Bryan addresses these charges in chapter 14, “The Pendulum Swings.” While he endeavors to preserve a measure of critical distance, he clearly believes that Goble’s use of Native American themes should be seen as artistically innovative and ethically sound. Bryan also hints that critics such as Seale and Slapin have been hypocritical because they have shifted their positions on Goble’s work over time: from recommending his books in Through Indian Eyes (1992) to arguing in A Broken Flute (2005) that they not only appropriate Native American stories but also reproduce inaccurate and offensive images and attitudes. However, it is worth noting that Seale’s critique in A Broken Flute does not arbitrarily revise her assessment of Goble, but responds to what she perceives as the changing tenor of his work. While his earlier books demonstrate “some understanding” and “some humility,” later ones take liberties that she finds disrespectful in the context of colonial violence writ large (Seale and Slapin 158). Seale objects in particular to Goble’s turn to Iktomi, a Lakota trickster figure. His Iktomi character plays with Native American stereotypes and even delivers a metafictional commentary on Goble’s own uncomfortable position as a white author of Native American stories. Bryan argues that critics have misconstrued how Goble merely taps into Iktomi’s inherent irony. He then shifts responsibility to the character himself, writing that “Iktomi is still stirring things up and getting in the way” (181). However, whether a non-Indigenous author has the right to play with the ambiguity of Iktomi might still be contested.
Over the past decade, Debbie Reese [End Page 117] and other scholars have continued to critique how children’s literature misrepresents Native American peoples and cultures. Readers of Paul Goble, Storyteller would therefore benefit from reading these perspectives in order to achieve a fuller understanding of some of the issues that Bryan elides. Moreover, while Bryan occasionally seems to assume otherwise, a critique of Goble’s work need not be framed as an attack on his character. At heart, the #WeNeedDiverseBooks and #OwnVoices movements seek not to castigate and silence individuals or to censor literary history, but to redress long-standing and large-scale inequalities in a genre to which colonialist ideologies are endemic. Indeed, as a self-confessed “incurable romantic,” Goble had motives that were arguably more earnest than opportunistic (45). However, as children’s literature scholars well know, romanticism itself can be problematic, and critiques of his work from a Native perspective must be respectfully considered.

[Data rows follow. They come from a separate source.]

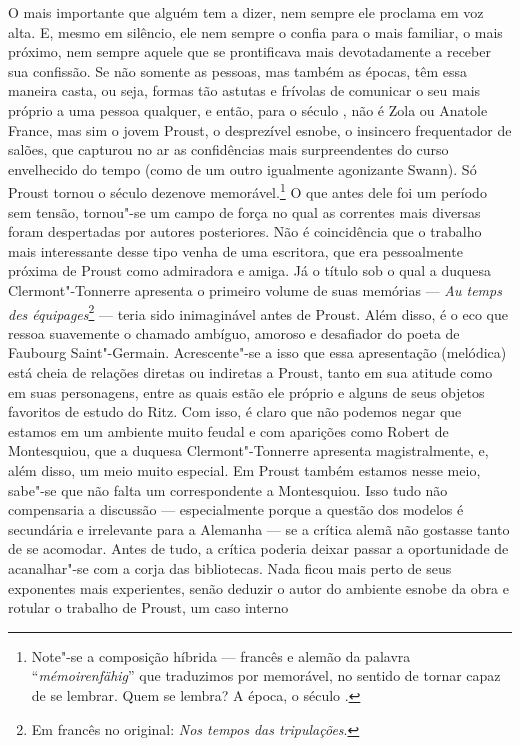 O mais importante que alguém tem a dizer, nem sempre ele proclama em voz
alta. E, mesmo em silêncio, ele nem sempre o confia para o mais
familiar, o mais próximo, nem sempre aquele que se prontificava mais
devotadamente a receber sua confissão. Se não somente as pessoas, mas
também as épocas, têm essa maneira casta, ou seja, formas tão astutas e
frívolas de comunicar o seu mais próprio a uma pessoa qualquer, e então,
para o século , não é Zola ou Anatole France, mas sim o jovem Proust,
o desprezível esnobe, o insincero frequentador de salões, que capturou
no ar as confidências mais surpreendentes do curso envelhecido do tempo
(como de um outro igualmente agonizante Swann). Só Proust tornou o
século dezenove memorável.\footnote{Note"-se a composição híbrida ---
  francês e alemão da palavra ``\emph{mémoirenfähig}'' que traduzimos
  por memorável, no sentido de tornar capaz de se lembrar. Quem se
  lembra? A época, o século . \versal{[N.~T.]}} O que antes dele foi um período sem
tensão, tornou"-se um campo de força no qual as correntes mais diversas
foram despertadas por autores posteriores. Não é coincidência que o
trabalho mais interessante desse tipo venha de uma escritora, que era
pessoalmente próxima de Proust como admiradora e amiga. Já o título sob
o qual a duquesa Clermont"-Tonnerre apresenta o primeiro volume de suas
memórias --- \emph{Au temps des équipages}\footnote{Em francês no original: \emph{Nos tempos das tripulações}. \versal{[N.~T.]}} --- teria sido inimaginável antes de
Proust. Além disso, é o eco que ressoa suavemente o chamado ambíguo,
amoroso e desafiador do poeta de Faubourg Saint"-Germain. Acrescente"-se a
isso que essa apresentação (melódica) está cheia de relações diretas ou
indiretas a Proust, tanto em sua atitude como em suas personagens, entre
as quais estão ele próprio e alguns de seus objetos favoritos de estudo
do Ritz. Com isso, é claro que não podemos negar que estamos em um
ambiente muito feudal e com aparições como Robert de Montesquiou, que a
duquesa Clermont"-Tonnerre apresenta magistralmente, e, além disso, um
meio muito especial. Em Proust também estamos nesse meio, sabe"-se que
não falta um correspondente a Montesquiou. Isso tudo não compensaria a
discussão --- especialmente porque a questão dos modelos é secundária e
irrelevante para a Alemanha --- se a crítica alemã não gostasse tanto de
se acomodar. Antes de tudo, a crítica poderia deixar passar a
oportunidade de acanalhar"-se com a corja das bibliotecas. Nada ficou
mais perto de seus exponentes mais experientes, senão deduzir o autor do
ambiente esnobe da obra e rotular o trabalho de Proust, um caso interno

Paul Goble, Storyteller ultimately tells its own compelling story, evoking the changing cultural and political dynamics of children’s literature over the past 150 years. Bryan depicts how Two Little Savages led to The Girl Who Loved Wild Horses, which in turn is giving way to today’s growing awareness of the need for a greater number of children’s books written by indigenous authors themselves. Whether he was fully aware of it or not, Goble’s career speaks to how Anglophone children’s literature has envisioned the colonialist past and how (we should hope) the genre is moving forward toward a decolonizing future.
Erica Kanesaka Kalnay is a doctoral candidate in English literary studies at the University of Wisconsin–Madison.